Pepper Money
- Company type: Public
- Traded as: ASX: PPM
- Industry: Financial Services
- Founded: 2000
- Headquarters: North Sydney, New South Wales, Australia
- Area served: Australia
- Products: Home loans Car Loans Personal Loans
- Number of employees: 2130
- Website: www.peppermoney.com.au

= Pepper Money =

Australian consumer finance company

Pepper Money Limited, known as Pepper Money, is a consumer finance company that specialises in consumer lending and residential mortgages. It is part of Pepper Financial Services Group, which has offices in Ireland, Spain, South Korea and the United Kingdom.

== History ==
Pepper Money was founded in 2000 and is headquartered in North Sydney, New South Wales, Australia.

Between 2006 and 2010 Pepper was operated by Merrill Lynch.

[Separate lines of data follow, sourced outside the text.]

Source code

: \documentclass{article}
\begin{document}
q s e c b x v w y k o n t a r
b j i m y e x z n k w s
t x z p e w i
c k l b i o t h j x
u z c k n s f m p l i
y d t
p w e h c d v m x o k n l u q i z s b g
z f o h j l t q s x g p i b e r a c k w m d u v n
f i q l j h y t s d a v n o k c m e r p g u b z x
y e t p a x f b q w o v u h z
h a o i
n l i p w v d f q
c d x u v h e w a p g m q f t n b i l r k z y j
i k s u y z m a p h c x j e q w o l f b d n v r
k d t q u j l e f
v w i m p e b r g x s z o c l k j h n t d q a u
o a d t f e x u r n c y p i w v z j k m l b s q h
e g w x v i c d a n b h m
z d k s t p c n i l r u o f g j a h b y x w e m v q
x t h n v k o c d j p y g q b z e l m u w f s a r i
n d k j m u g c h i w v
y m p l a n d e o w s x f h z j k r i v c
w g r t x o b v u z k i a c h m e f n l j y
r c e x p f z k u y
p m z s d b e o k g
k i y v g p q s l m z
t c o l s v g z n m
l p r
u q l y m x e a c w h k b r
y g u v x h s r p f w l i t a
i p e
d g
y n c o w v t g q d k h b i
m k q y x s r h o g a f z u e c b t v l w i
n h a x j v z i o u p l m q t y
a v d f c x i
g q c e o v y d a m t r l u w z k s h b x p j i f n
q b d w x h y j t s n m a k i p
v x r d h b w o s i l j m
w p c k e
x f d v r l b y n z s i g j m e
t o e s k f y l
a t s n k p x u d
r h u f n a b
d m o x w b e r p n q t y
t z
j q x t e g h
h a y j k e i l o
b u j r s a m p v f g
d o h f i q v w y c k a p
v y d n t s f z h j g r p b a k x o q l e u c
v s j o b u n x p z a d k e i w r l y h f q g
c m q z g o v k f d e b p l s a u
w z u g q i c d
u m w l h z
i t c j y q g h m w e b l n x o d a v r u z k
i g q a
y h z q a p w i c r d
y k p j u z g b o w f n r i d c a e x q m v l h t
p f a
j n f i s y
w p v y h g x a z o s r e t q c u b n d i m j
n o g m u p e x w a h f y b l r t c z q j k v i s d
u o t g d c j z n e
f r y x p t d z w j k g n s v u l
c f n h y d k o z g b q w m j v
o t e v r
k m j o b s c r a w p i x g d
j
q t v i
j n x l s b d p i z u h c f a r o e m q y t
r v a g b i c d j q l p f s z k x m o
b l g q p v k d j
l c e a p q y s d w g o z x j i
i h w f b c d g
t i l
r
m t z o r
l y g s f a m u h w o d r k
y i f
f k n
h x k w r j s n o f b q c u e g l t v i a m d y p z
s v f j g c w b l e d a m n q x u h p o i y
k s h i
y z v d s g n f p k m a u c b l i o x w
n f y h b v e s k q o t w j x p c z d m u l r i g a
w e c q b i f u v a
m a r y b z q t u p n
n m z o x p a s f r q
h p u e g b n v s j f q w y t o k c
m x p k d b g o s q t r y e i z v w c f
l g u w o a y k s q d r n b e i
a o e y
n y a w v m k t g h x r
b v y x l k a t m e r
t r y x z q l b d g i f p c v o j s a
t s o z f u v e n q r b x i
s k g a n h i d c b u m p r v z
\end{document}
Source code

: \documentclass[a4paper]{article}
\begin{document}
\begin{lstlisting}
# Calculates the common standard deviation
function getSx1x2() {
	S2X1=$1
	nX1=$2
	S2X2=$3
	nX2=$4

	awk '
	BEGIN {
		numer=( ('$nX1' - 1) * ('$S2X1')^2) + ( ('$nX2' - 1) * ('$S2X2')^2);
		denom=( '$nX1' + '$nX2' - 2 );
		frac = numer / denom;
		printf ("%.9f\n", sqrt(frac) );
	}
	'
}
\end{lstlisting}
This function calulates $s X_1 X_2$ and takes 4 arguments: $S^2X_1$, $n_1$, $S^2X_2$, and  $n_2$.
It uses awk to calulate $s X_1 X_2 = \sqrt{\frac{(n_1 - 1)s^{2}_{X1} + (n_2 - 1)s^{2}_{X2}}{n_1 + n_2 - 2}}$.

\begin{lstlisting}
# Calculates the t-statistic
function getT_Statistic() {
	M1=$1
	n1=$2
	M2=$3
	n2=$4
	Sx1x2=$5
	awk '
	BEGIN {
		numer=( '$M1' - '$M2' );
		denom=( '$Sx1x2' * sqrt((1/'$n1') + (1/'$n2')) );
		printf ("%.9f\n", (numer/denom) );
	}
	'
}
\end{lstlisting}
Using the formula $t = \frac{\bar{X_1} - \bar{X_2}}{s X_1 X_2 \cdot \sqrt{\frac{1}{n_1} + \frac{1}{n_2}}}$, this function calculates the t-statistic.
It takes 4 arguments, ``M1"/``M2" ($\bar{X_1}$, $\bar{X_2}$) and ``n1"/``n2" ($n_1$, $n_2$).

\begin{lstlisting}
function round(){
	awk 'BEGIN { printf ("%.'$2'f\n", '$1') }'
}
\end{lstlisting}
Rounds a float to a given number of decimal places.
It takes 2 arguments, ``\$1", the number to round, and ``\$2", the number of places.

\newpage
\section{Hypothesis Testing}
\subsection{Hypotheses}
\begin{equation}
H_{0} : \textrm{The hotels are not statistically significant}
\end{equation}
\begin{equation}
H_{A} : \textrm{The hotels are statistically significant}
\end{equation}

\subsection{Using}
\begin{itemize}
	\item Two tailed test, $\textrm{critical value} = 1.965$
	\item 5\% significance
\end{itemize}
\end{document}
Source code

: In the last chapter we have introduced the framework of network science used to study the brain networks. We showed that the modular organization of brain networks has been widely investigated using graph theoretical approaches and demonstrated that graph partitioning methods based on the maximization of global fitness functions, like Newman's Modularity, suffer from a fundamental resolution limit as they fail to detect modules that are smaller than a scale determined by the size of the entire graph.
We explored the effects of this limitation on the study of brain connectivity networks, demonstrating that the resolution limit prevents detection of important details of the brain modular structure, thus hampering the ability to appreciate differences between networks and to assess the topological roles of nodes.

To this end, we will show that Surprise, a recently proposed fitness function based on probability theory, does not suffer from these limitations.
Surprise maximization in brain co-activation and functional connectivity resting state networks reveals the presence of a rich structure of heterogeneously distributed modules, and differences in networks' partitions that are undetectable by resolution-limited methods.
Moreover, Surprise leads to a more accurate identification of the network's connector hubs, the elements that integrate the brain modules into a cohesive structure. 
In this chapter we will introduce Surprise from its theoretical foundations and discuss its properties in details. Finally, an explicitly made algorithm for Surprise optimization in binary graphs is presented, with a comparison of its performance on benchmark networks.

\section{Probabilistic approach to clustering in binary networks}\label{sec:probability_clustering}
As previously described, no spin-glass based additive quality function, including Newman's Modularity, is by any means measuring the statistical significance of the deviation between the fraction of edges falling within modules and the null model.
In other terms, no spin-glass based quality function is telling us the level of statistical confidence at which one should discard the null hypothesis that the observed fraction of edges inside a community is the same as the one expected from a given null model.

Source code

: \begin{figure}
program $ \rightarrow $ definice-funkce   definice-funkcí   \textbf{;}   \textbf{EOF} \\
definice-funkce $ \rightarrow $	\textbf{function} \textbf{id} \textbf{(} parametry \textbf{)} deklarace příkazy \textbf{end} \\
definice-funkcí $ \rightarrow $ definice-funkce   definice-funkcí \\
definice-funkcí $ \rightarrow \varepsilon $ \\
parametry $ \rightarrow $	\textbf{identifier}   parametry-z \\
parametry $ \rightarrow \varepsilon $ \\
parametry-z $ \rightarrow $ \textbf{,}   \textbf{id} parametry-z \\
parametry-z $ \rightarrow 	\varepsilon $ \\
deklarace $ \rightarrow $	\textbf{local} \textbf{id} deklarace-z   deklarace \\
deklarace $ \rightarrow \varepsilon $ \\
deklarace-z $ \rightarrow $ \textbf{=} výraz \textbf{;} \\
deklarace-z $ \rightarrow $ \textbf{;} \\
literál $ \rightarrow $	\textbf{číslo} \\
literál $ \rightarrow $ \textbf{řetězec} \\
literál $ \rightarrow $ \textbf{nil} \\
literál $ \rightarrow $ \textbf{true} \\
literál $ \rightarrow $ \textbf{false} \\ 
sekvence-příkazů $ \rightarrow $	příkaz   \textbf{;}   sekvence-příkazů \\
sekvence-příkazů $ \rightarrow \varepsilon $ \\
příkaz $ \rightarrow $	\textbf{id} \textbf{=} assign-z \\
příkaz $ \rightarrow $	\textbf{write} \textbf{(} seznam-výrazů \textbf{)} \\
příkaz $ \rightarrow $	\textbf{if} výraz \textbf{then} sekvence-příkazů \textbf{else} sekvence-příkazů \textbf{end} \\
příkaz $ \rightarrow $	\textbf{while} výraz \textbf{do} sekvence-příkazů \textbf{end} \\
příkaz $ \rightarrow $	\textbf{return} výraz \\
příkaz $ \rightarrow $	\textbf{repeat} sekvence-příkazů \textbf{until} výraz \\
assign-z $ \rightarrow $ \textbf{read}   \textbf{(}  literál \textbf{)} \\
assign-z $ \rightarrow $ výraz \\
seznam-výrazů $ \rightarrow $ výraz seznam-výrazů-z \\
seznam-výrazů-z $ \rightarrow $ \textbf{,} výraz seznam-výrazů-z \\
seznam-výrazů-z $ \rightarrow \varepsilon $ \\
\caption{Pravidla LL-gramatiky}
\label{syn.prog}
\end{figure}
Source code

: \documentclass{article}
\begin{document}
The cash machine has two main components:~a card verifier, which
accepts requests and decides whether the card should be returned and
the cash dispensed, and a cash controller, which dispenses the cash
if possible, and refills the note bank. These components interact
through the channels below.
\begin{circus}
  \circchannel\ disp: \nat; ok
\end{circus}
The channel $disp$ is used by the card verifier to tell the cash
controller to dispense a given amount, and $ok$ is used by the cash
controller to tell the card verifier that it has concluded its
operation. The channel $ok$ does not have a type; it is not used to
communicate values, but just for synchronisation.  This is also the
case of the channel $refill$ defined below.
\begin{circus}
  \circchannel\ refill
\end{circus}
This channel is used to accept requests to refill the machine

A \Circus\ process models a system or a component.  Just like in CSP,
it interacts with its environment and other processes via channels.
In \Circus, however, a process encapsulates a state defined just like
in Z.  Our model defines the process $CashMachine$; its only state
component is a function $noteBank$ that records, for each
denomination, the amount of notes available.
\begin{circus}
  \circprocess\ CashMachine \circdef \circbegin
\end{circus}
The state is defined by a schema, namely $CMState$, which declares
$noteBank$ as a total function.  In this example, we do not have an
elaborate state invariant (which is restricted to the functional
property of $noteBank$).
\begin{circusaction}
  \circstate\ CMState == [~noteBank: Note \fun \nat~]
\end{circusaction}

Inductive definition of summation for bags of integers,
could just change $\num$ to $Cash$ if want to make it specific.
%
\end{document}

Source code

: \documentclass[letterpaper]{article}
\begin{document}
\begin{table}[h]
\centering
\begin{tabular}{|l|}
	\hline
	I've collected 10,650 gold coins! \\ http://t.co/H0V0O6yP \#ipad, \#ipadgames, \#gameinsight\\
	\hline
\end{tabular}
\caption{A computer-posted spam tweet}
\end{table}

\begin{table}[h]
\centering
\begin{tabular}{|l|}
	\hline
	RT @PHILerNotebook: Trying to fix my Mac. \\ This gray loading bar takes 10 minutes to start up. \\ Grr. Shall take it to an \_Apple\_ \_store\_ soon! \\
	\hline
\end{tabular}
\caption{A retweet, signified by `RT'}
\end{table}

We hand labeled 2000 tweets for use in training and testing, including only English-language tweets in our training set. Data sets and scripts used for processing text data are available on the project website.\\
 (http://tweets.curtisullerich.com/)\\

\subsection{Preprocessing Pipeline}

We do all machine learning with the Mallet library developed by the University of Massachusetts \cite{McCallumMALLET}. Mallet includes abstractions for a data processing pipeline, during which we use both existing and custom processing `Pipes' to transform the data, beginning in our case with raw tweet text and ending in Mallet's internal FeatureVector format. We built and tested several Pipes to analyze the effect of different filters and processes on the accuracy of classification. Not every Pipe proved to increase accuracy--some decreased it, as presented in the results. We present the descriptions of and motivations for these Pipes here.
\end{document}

In July 2015, Pepper listed on the Australian Securities Exchange (ASX) with a market capitalization of A$470 million, which increased to $600 million in the first day of trading.

Pepper Money was acquired by KKR for $657 million in November 2017 and was delisted from the ASX. In 2017 it partnered with Pollenizer to back SmallStash a fintech start-up that aimed to focus on financial education for kids and assisting parents to better educate their children on money and savings.

On 25 May 2021, Pepper was relisted on the ASX and has around 2000 employees worldwide.

== Sponsorship ==
Pepper has sponsored the St Kilda Football Club since 2015, and previously sponsored the Western Sydney Wanderers Football Club between 2013 and 2018.

Pepper Money was the principal sponsor of the Illawarra Hawks NBL team for the 2021 season.